Y toda esta cháchara se debe a que, hace algunos días, respondiendo a un post, dije que los policías estaban metidos en N clases de negocios turbios. Obviamente, hay policías corruptos, lo cual no implica que todos lo sean. Personalmente, nunca tuve ningún inconveniente con ellos; es más, en similares situaciones a la que acabo de narrarles, los policías, cual chapulines, aparecieron providencialmente para salvar mi vida o, quién sabe, mi honra. Por tanto, me disculpo por la generalización que, tan ingratamente, realicé. Pero, eso sí, de los taxistas no me disculpo, ni lo haré, porque he sido víctima de sus “travesuras” muchas veces. Sobre eso, ya les contaré en otra ocasión.

octubre 20, 2006

Collita (festejando lo único "nuestro")


Lindas montañas te vieron nacer y, algún día, tú también las veras; desde lejos, claro, con perspectiva universitaria, explicando tus recuerdos con lengua norteña, beauty mountains/my country, pero con melancolía urbandina.

Ahora no las ves, no las sientes; por eso, tampoco me entiendes. Y, aun así, algo hay que nos une; un nosequé perverso, insistente, tentador. Nada tiene que ver tu linda silueta de bella mujer, ni tus labios rojos que incitan amar; no, más bien son tus ojos, esos muy negros de hondo mirar, los que perturban, los que atentan contra la normalidad y hacen de la rutina una aventura cotidiana, una constante búsqueda de roces, de palabras, de coincidencias.
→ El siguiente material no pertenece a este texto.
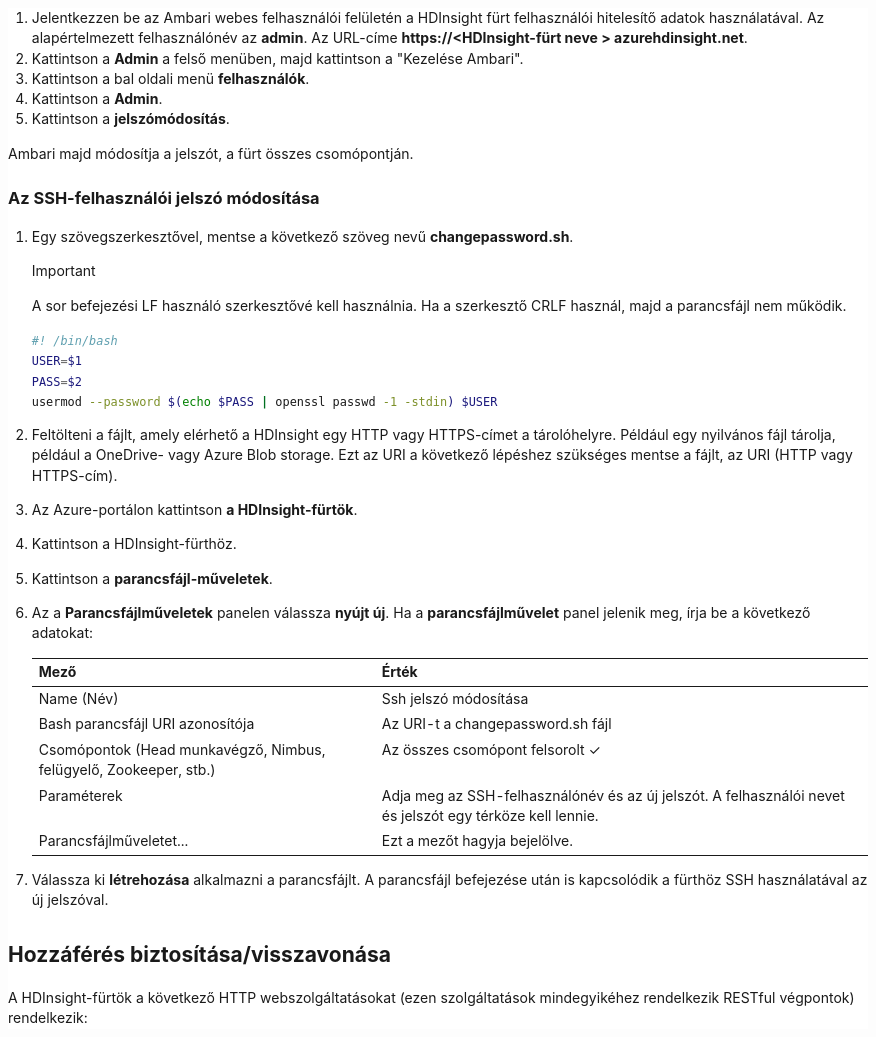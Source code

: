 1. Jelentkezzen be az Ambari webes felhasználói felületén a HDInsight fürt felhasználói hitelesítő adatok használatával. Az alapértelmezett felhasználónév az **admin**. Az URL-címe **https://&lt;HDInsight-fürt neve > azurehdinsight.net**.
2. Kattintson a **Admin** a felső menüben, majd kattintson a "Kezelése Ambari".
3. Kattintson a bal oldali menü **felhasználók**.
4. Kattintson a **Admin**.
5. Kattintson a **jelszómódosítás**.

Ambari majd módosítja a jelszót, a fürt összes csomópontján.

### <a name="change-the-ssh-user-password"></a>Az SSH-felhasználói jelszó módosítása
1. Egy szövegszerkesztővel, mentse a következő szöveg nevű **changepassword.sh**.

    > [!IMPORTANT]
    > A sor befejezési LF használó szerkesztővé kell használnia. Ha a szerkesztő CRLF használ, majd a parancsfájl nem működik.

    ```bash
    #! /bin/bash
    USER=$1
    PASS=$2
    usermod --password $(echo $PASS | openssl passwd -1 -stdin) $USER
    ```

2. Feltölteni a fájlt, amely elérhető a HDInsight egy HTTP vagy HTTPS-címet a tárolóhelyre. Például egy nyilvános fájl tárolja, például a OneDrive- vagy Azure Blob storage. Ezt az URI a következő lépéshez szükséges mentse a fájlt, az URI (HTTP vagy HTTPS-cím).
3. Az Azure-portálon kattintson **a HDInsight-fürtök**.
4. Kattintson a HDInsight-fürthöz.
4. Kattintson a **parancsfájl-műveletek**.
4. Az a **Parancsfájlműveletek** panelen válassza **nyújt új**. Ha a **parancsfájlművelet** panel jelenik meg, írja be a következő adatokat:

   | Mező | Érték |
   | --- | --- |
   | Name (Név) |Ssh jelszó módosítása |
   | Bash parancsfájl URI azonosítója |Az URI-t a changepassword.sh fájl |
   | Csomópontok (Head munkavégző, Nimbus, felügyelő, Zookeeper, stb.) |Az összes csomópont felsorolt ✓ |
   | Paraméterek |Adja meg az SSH-felhasználónév és az új jelszót. A felhasználói nevet és jelszót egy térköze kell lennie. |
   | Parancsfájlműveletet... |Ezt a mezőt hagyja bejelölve. |
5. Válassza ki **létrehozása** alkalmazni a parancsfájlt. A parancsfájl befejezése után is kapcsolódik a fürthöz SSH használatával az új jelszóval.

## <a name="grantrevoke-access"></a>Hozzáférés biztosítása/visszavonása
A HDInsight-fürtök a következő HTTP webszolgáltatásokat (ezen szolgáltatások mindegyikéhez rendelkezik RESTful végpontok) rendelkezik:


[azure-portal]: https://portal.azure.com
[image-hadoopcommandline]: ./media/hdinsight-administer-use-portal-linux/hdinsight-hadoop-command-line.png "Hadoop parancssor"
Por si lo olvidaste, hoy está de cumpleaños nuestra ciudad; viste, ¡tenemos algo nuestro! Sí, hoy es el día de este hueco, más bien vagina, que no se cansa de parir sueños, esperanzas, deseos, palabras, música, sangre, balas, Octubres, en fin, ¡vida, carajo! Y así, vivos, aún no hemos podido comprenderla; por eso necesitamos concebirla como tumba, como la fosa que está cavada desde siempre para que la habitemos eternamente; así, imaginándonos muertos, podemos ver sus otras caras, conocer su alma sepia y su sonrisa aguayo. Pero sé que ahora no entiendes lo que te digo; lo jodido es que cuando lo hagas, quizás yo no sea yo, y ese otro te será más incomprensible aún.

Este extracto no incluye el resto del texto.